# REQUIREMENT:
Your task is to repeat the listing exactly.

# THE RECORDS:
_____

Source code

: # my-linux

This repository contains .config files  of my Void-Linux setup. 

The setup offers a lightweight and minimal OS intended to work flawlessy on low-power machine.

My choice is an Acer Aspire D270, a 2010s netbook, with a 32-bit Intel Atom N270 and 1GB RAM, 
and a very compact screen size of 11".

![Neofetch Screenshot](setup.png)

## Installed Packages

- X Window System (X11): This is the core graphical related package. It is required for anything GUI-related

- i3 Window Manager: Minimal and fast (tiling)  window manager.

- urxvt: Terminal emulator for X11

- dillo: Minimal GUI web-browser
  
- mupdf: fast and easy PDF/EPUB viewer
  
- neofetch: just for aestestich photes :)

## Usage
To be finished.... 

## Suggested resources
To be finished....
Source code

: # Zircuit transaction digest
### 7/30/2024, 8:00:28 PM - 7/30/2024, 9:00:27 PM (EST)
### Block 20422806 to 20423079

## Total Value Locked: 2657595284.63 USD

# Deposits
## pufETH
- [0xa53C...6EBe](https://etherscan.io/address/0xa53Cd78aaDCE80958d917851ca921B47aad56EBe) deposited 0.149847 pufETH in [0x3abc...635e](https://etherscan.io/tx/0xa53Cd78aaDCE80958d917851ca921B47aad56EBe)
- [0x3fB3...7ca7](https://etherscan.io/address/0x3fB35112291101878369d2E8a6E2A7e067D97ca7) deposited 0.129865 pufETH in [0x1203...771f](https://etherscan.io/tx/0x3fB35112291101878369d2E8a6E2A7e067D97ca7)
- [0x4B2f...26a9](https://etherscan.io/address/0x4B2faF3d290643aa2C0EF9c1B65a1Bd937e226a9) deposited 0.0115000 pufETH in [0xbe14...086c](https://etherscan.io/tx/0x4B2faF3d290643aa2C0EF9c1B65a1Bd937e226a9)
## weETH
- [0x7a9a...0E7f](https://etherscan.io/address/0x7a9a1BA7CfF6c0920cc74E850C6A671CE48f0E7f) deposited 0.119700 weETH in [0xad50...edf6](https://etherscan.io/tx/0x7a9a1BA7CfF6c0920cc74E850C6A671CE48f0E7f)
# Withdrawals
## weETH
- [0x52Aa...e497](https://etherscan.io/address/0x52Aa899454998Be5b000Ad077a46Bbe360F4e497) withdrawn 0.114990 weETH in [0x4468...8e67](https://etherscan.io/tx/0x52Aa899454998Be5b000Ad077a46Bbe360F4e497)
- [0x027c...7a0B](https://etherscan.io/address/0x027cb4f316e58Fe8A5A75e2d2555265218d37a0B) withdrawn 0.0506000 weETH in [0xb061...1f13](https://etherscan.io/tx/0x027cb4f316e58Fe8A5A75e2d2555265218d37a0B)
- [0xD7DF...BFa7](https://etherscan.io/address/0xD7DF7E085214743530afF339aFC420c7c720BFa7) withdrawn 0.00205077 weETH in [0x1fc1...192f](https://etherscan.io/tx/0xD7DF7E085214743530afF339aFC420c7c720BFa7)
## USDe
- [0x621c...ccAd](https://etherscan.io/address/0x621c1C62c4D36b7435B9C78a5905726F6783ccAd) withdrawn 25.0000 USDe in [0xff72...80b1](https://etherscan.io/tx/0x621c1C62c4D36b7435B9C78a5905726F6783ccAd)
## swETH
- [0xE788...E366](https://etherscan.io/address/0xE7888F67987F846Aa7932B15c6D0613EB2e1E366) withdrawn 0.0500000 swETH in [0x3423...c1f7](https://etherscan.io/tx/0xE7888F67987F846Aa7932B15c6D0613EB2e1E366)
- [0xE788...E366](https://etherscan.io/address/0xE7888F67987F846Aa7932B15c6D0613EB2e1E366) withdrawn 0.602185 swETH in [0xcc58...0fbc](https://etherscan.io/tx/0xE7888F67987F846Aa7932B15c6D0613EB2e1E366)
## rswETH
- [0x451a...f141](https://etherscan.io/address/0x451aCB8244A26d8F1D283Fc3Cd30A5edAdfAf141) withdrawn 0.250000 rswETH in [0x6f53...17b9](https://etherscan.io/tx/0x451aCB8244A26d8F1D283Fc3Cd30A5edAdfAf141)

_____

# EXPECTED ANSWER:
Source code

: # my-linux

This repository contains .config files  of my Void-Linux setup. 

The setup offers a lightweight and minimal OS intended to work flawlessy on low-power machine.

My choice is an Acer Aspire D270, a 2010s netbook, with a 32-bit Intel Atom N270 and 1GB RAM, 
and a very compact screen size of 11".

![Neofetch Screenshot](setup.png)

## Installed Packages

- X Window System (X11): This is the core graphical related package. It is required for anything GUI-related

- i3 Window Manager: Minimal and fast (tiling)  window manager.

- urxvt: Terminal emulator for X11

- dillo: Minimal GUI web-browser
  
- mupdf: fast and easy PDF/EPUB viewer
  
- neofetch: just for aestestich photes :)

## Usage
To be finished.... 

## Suggested resources
To be finished....
Source code

: # Zircuit transaction digest
### 7/30/2024, 8:00:28 PM - 7/30/2024, 9:00:27 PM (EST)
### Block 20422806 to 20423079

## Total Value Locked: 2657595284.63 USD

# Deposits
## pufETH
- [0xa53C...6EBe](https://etherscan.io/address/0xa53Cd78aaDCE80958d917851ca921B47aad56EBe) deposited 0.149847 pufETH in [0x3abc...635e](https://etherscan.io/tx/0xa53Cd78aaDCE80958d917851ca921B47aad56EBe)
- [0x3fB3...7ca7](https://etherscan.io/address/0x3fB35112291101878369d2E8a6E2A7e067D97ca7) deposited 0.129865 pufETH in [0x1203...771f](https://etherscan.io/tx/0x3fB35112291101878369d2E8a6E2A7e067D97ca7)
- [0x4B2f...26a9](https://etherscan.io/address/0x4B2faF3d290643aa2C0EF9c1B65a1Bd937e226a9) deposited 0.0115000 pufETH in [0xbe14...086c](https://etherscan.io/tx/0x4B2faF3d290643aa2C0EF9c1B65a1Bd937e226a9)
## weETH
- [0x7a9a...0E7f](https://etherscan.io/address/0x7a9a1BA7CfF6c0920cc74E850C6A671CE48f0E7f) deposited 0.119700 weETH in [0xad50...edf6](https://etherscan.io/tx/0x7a9a1BA7CfF6c0920cc74E850C6A671CE48f0E7f)
# Withdrawals
## weETH
- [0x52Aa...e497](https://etherscan.io/address/0x52Aa899454998Be5b000Ad077a46Bbe360F4e497) withdrawn 0.114990 weETH in [0x4468...8e67](https://etherscan.io/tx/0x52Aa899454998Be5b000Ad077a46Bbe360F4e497)
- [0x027c...7a0B](https://etherscan.io/address/0x027cb4f316e58Fe8A5A75e2d2555265218d37a0B) withdrawn 0.0506000 weETH in [0xb061...1f13](https://etherscan.io/tx/0x027cb4f316e58Fe8A5A75e2d2555265218d37a0B)
- [0xD7DF...BFa7](https://etherscan.io/address/0xD7DF7E085214743530afF339aFC420c7c720BFa7) withdrawn 0.00205077 weETH in [0x1fc1...192f](https://etherscan.io/tx/0xD7DF7E085214743530afF339aFC420c7c720BFa7)
## USDe
- [0x621c...ccAd](https://etherscan.io/address/0x621c1C62c4D36b7435B9C78a5905726F6783ccAd) withdrawn 25.0000 USDe in [0xff72...80b1](https://etherscan.io/tx/0x621c1C62c4D36b7435B9C78a5905726F6783ccAd)
## swETH
- [0xE788...E366](https://etherscan.io/address/0xE7888F67987F846Aa7932B15c6D0613EB2e1E366) withdrawn 0.0500000 swETH in [0x3423...c1f7](https://etherscan.io/tx/0xE7888F67987F846Aa7932B15c6D0613EB2e1E366)
- [0xE788...E366](https://etherscan.io/address/0xE7888F67987F846Aa7932B15c6D0613EB2e1E366) withdrawn 0.602185 swETH in [0xcc58...0fbc](https://etherscan.io/tx/0xE7888F67987F846Aa7932B15c6D0613EB2e1E366)
## rswETH
- [0x451a...f141](https://etherscan.io/address/0x451aCB8244A26d8F1D283Fc3Cd30A5edAdfAf141) withdrawn 0.250000 rswETH in [0x6f53...17b9](https://etherscan.io/tx/0x451aCB8244A26d8F1D283Fc3Cd30A5edAdfAf141)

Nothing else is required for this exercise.